* [Information]:
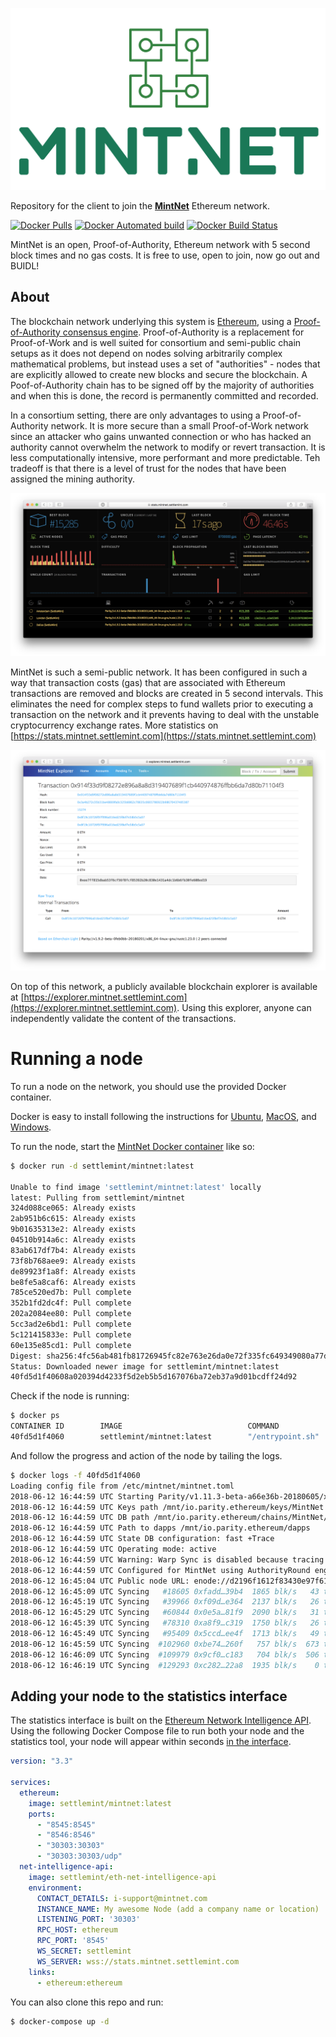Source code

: ![MintNet](./mintnet-logo.png)

Repository for the client to join the [**MintNet**](https://stats.mintnet.settlemint.com/) Ethereum network.

[![Docker Pulls](https://img.shields.io/docker/pulls/settlemint/mintnet.svg)](https://hub.docker.com/r/settlemint/mintnet/)
[![Docker Automated build](https://img.shields.io/docker/automated/settlemint/mintnet.svg)](https://hub.docker.com/r/settlemint/mintnet/)
[![Docker Build Status](https://img.shields.io/docker/build/settlemint/mintnet.svg)](https://hub.docker.com/r/settlemint/mintnet/)

MintNet is an open, Proof-of-Authority, Ethereum network with 5 second block times and no gas costs. It is free to use, open to join, now go out and BUIDL!

## About

The blockchain network underlying this system is [Ethereum](https://www.ethereum.org/), using a [Proof-of-Authority consensus engine](https://en.wikipedia.org/wiki/Proof-of-authority). Proof-of-Authority is a replacement for Proof-of-Work and is well suited for consortium and semi-public chain setups as it does not depend on nodes solving arbitrarily complex mathematical problems, but instead uses a set of "authorities" - nodes that are explicitly allowed to create new blocks and secure the blockchain. A Poof-of-Authority chain has to be signed off by the majority of authorities and when this is done, the record is permanently committed and recorded.

In a consortium setting, there are only advantages to using a Proof-of-Authority network. It is more secure than a small Proof-of-Work network since an attacker who gains unwanted connection or who has hacked an authority cannot overwhelm the network to modify or revert transaction. It is less computationally intensive, more performant and more predictable. Teh tradeoff is that there is a level of trust for the nodes that have been assigned the mining authority.

![MintNet Statistics](./mintnetstats.png)

MintNet is such a semi-public network. It has been configured in such a way that transaction costs (gas) that are associated with Ethereum transactions are removed and blocks are created in 5 second intervals. This eliminates the need for complex steps to fund wallets prior to executing a transaction on the network and it prevents having to deal with the unstable cryptocurrency exchange rates. More statistics on [https://stats.mintnet.settlemint.com](https://stats.mintnet.settlemint.com)

![MintNet Explorer](./mintnetexplorer.png)

On top of this network, a publicly available blockchain explorer is available at [https://explorer.mintnet.settlemint.com](https://explorer.mintnet.settlemint.com). Using this explorer, anyone can independently validate the content of the transactions.

# Running a node

To run a node on the network, you should use the provided Docker container.

Docker is easy to install following the instructions for [Ubuntu](https://docs.docker.com/install/linux/docker-ce/ubuntu/), [MacOS](https://docs.docker.com/docker-for-mac/install/), and [Windows](https://docs.docker.com/docker-for-windows/install/).

To run the node, start the [MintNet Docker container](https://hub.docker.com/r/settlemint/mintnet/) like so:

```sh
$ docker run -d settlemint/mintnet:latest

Unable to find image 'settlemint/mintnet:latest' locally
latest: Pulling from settlemint/mintnet
324d088ce065: Already exists
2ab951b6c615: Already exists
9b01635313e2: Already exists
04510b914a6c: Already exists
83ab617df7b4: Already exists
73f8b768aee9: Already exists
de89923f1a8f: Already exists
be8fe5a8caf6: Already exists
785ce520ed7b: Pull complete
352b1fd2dc4f: Pull complete
202a2084ee80: Pull complete
5cc3ad2e6bd1: Pull complete
5c121415833e: Pull complete
60e135e85cd1: Pull complete
Digest: sha256:4fc56ab481fb81726945fc82e763e26da0e72f335fc649349080a77dce5d19b4
Status: Downloaded newer image for settlemint/mintnet:latest
40fd5d1f40608a020394d4233f5d2eb5b5d167076ba72eb37a9d01bcdff24d92
```

Check if the node is running:

```sh
$ docker ps
CONTAINER ID        IMAGE                            COMMAND                  CREATED             STATUS              PORTS                                                                                                                    NAMES
40fd5d1f4060        settlemint/mintnet:latest        "/entrypoint.sh"         18 seconds ago      Up 21 seconds       8080/tcp, 8180/tcp, 8545/tcp                                                                                             zen_chandrasekhar
```

And follow the progress and action of the node by tailing the logs.

```sh
$ docker logs -f 40fd5d1f4060
Loading config file from /etc/mintnet/mintnet.toml
2018-06-12 16:44:59 UTC Starting Parity/v1.11.3-beta-a66e36b-20180605/x86_64-linux-gnu/rustc1.26.2
2018-06-12 16:44:59 UTC Keys path /mnt/io.parity.ethereum/keys/MintNet
2018-06-12 16:44:59 UTC DB path /mnt/io.parity.ethereum/chains/MintNet/db/b0db79331389383f
2018-06-12 16:44:59 UTC Path to dapps /mnt/io.parity.ethereum/dapps
2018-06-12 16:44:59 UTC State DB configuration: fast +Trace
2018-06-12 16:44:59 UTC Operating mode: active
2018-06-12 16:44:59 UTC Warning: Warp Sync is disabled because tracing is turned on.
2018-06-12 16:44:59 UTC Configured for MintNet using AuthorityRound engine
2018-06-12 16:45:04 UTC Public node URL: enode://d2196f1612f83430e97f6194f24817cba2af3a99e8cbe47cc9f234d6d0736e462831e010248acd38971f7eeb6bf8c75f6e50a07d7b1e11eefd31ddf4d94ffec7@172.17.0.3:30303
2018-06-12 16:45:09 UTC Syncing   #18605 0xfadd…39b4  1865 blk/s   43 tx/s  16 Mgas/s      0+25081 Qed    #43688    3/25 peers      6 MiB chain   52 MiB db   38 MiB queue    4 MiB sync  RPC:  0 conn,  0 req/s,   0 µs
2018-06-12 16:45:19 UTC Syncing   #39966 0xf09d…e364  2137 blk/s   26 tx/s   8 Mgas/s      0+24549 Qed    #64516    3/25 peers      3 MiB chain   81 MiB db   38 MiB queue    5 MiB sync  RPC:  0 conn,  0 req/s,   0 µs
2018-06-12 16:45:29 UTC Syncing   #60844 0x0e5a…81f9  2090 blk/s   31 tx/s  22 Mgas/s      0+24497 Qed    #85344    3/25 peers      3 MiB chain   78 MiB db   38 MiB queue    5 MiB sync  RPC:  0 conn,  0 req/s,   0 µs
2018-06-12 16:45:39 UTC Syncing   #78310 0xa8f9…c319  1750 blk/s   26 tx/s  11 Mgas/s      0+21155 Qed    #99466    3/25 peers      3 MiB chain   75 MiB db   38 MiB queue    4 MiB sync  RPC:  0 conn,  0 req/s,   0 µs
2018-06-12 16:45:49 UTC Syncing   #95409 0x5ccd…ee4f  1713 blk/s   49 tx/s  22 Mgas/s      0+11905 Qed   #107316    3/25 peers      3 MiB chain   74 MiB db   36 MiB queue    7 MiB sync  RPC:  0 conn,  0 req/s,   0 µs
2018-06-12 16:45:59 UTC Syncing  #102960 0xbe74…260f   757 blk/s  673 tx/s 322 Mgas/s      0+20994 Qed   #123953    3/25 peers      3 MiB chain   90 MiB db   40 MiB queue    8 MiB sync  RPC:  0 conn,  0 req/s,   0 µs
2018-06-12 16:46:09 UTC Syncing  #109979 0x9cf0…c183   704 blk/s  506 tx/s 242 Mgas/s      0+26670 Qed   #136653    3/25 peers      5 MiB chain   91 MiB db   39 MiB queue    8 MiB sync  RPC:  0 conn,  0 req/s,   0 µs
2018-06-12 16:46:19 UTC Syncing  #129293 0xc282…22a8  1935 blk/s    0 tx/s   0 Mgas/s      0+26027 Qed   #155322    3/25 peers      6 MiB chain   98 MiB db   38 MiB queue    8 MiB sync  RPC:  0 conn,  0 req/s,   0 µs
```

## Adding your node to the statistics interface

The statistics interface is built on the [Ethereum Network Intelligence API](https://github.com/cubedro/eth-net-intelligence-api). Using the following Docker Compose file to run both your node and the statistics tool, your node will appear within seconds [in the interface](https://stats.mintnet.settlemint.com/).

```yaml
version: "3.3"

services:
  ethereum:
    image: settlemint/mintnet:latest
    ports:
      - "8545:8545"
      - "8546:8546"
      - "30303:30303"
      - "30303:30303/udp"
  net-intelligence-api:
    image: settlemint/eth-net-intelligence-api
    environment:
      CONTACT_DETAILS: i-support@mintnet.com
      INSTANCE_NAME: My awesome Node (add a company name or location)
      LISTENING_PORT: '30303'
      RPC_HOST: ethereum
      RPC_PORT: '8545'
      WS_SECRET: settlemint
      WS_SERVER: wss://stats.mintnet.settlemint.com
    links:
      - ethereum:ethereum
```

You can also clone this repo and run:

```sh
$ docker-compose up -d
```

* [Task to complete]: State the count of lines holding the string "file" in the listing above, and nothing else.

* [Result of the exercise]: 2